5.3. Fetal Posterior Cerebral Artery

Studies that evaluated the impact of the presence of posterior communicating artery on stroke outcome did not find a statistically significant difference in NIHSS on admission or early stroke outcomes [7,15,17]. This could be due to the fact that the location of thrombus was not evaluated together with aplasia/hypoplasia of posterior communicating artery, as this can have an impact on the size of ischemic zone.

As pointed out by Hong et al., in some cases, fetal PCA can have a positive effect on the stroke outcome—in cases of acute stroke involving the brainstem with BA occlusive disease, fetal PCA was found as an independent predictor of good prognosis. This result can be explained by the fact that patients with fetal PCA have a smaller area of posterior circulation; therefore, in cases of BA occlusion, relatively little brain stem perfusion is lost, and the possibility of retrograde filling into the upper brainstem through the fetal-variant PcoA prevails [18].
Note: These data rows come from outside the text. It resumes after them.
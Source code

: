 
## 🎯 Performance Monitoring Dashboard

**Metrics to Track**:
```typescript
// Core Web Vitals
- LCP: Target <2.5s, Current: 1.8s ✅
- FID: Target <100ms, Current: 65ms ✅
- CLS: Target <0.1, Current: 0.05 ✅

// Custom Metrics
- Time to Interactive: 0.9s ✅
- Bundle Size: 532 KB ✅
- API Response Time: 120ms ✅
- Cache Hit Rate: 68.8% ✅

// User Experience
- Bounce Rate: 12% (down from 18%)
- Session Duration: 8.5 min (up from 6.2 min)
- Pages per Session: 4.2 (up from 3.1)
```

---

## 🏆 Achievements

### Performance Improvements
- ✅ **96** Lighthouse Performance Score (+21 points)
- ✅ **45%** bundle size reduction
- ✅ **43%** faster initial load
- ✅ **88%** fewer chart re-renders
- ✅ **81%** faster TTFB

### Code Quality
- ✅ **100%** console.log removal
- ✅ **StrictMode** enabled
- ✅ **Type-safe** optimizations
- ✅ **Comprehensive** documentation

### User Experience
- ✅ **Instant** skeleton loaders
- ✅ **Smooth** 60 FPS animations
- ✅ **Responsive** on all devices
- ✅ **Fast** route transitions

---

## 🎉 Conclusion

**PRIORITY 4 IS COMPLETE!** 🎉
5.4. Circle of Willis Variants Has No Impact in Cases of M1 Occlusion

As MCA M1 segment is distal to the Circle of Willis, its anatomical variants should have no impact in the case of M1 occlusion. Westphal et al. conducted a study that found that in the event of M1 occlusion, CoW integrity did not have an impact on NIHSS on admission and 3-month outcome, measured using a modified Rankin Scale. The authors also did not find statistically significant differences in CoW variants with M1 ischemic stroke [5].

6. Conclusions

The preserved integrity of the Circle of Willis has great significance for collateral flow in the event of ischemic stroke and helps patients to achieve more favorable outcomes, as it determines the affected brain territory. The clinical outcome of the ischemic stroke appears to be significantly better when only one artery territory is affected, compared to two or more. In cases of distal ICA occlusion with contralateral A1 aplasia, stroke outcomes were statistically significantly worse than without aplasia, as three of the brain territories are affected by stroke.
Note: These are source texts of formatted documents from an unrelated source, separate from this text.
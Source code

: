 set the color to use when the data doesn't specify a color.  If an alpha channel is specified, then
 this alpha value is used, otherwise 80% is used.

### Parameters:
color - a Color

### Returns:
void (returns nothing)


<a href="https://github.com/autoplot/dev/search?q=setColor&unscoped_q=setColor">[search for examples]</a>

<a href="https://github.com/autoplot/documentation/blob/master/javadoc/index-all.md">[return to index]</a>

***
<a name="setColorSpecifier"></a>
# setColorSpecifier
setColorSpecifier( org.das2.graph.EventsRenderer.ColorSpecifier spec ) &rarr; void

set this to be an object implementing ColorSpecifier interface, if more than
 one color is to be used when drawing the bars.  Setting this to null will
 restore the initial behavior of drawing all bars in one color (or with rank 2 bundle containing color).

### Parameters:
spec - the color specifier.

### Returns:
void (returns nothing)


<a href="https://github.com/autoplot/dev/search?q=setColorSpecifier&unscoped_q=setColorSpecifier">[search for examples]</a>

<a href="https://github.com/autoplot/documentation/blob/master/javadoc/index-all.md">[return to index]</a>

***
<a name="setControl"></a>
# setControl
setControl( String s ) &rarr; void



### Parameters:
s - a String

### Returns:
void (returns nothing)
We presume that in the event of distal internal carotid artery occlusion, the presence of a fully developed contralateral A1 segment and anterior communicating artery is essential for a favorable stroke outcome. Circle of Willis integrity plays a vital role in stroke outcome, especially when T-form occlusions are present. Despite this, in the event of M1 occlusion, Circle of Willis configuration does not play an important role. The impact of posterior communicating artery integrity in cases of an occlusion has controversial results in the literature; therefore, further studies need to be conducted.

It is important to evaluate the level of occlusion together with the integrity of the Circle of Willis since the combination of these factors has an impact on the predicted outcome of the patient, which is a beneficial direction for future research.

Further studies regarding Circle of Willis configuration and thrombus location impact on stroke outcomes need to be conducted. The definition of Circle of Willis integrity across studies should become more uniform, as this would allow for more comparable studies and better data for meta-analysis, potentially yielding new insights in stroke treatment. The complete anterior part of the Circle of Willis could be treated as having the presence of all branches—both M1 and A1 and the anterior communicating artery. Correspondingly, the posterior part could be treated as a whole when both P1 and the posterior communicating arteries are present. The definition of hypoplasia should be unified, treating an artery with an external diameter of less than 1 mm hypoplastic as well as a communicating artery of external diameter of less than 0.5 mm hypoplastic [19].

7. Limitations

The description of Circle of Willis integrity and hypoplasia varies across studies. A unified description/classification system for the accurate comparison between different studies is lacking and would allow for a bigger cohort analysis, therefore yielding more statistically reliable results. The number of studies regarding the variants of the whole Circle of Willis anatomy and the localization of the thrombus impact on stroke outcome is very limited as well.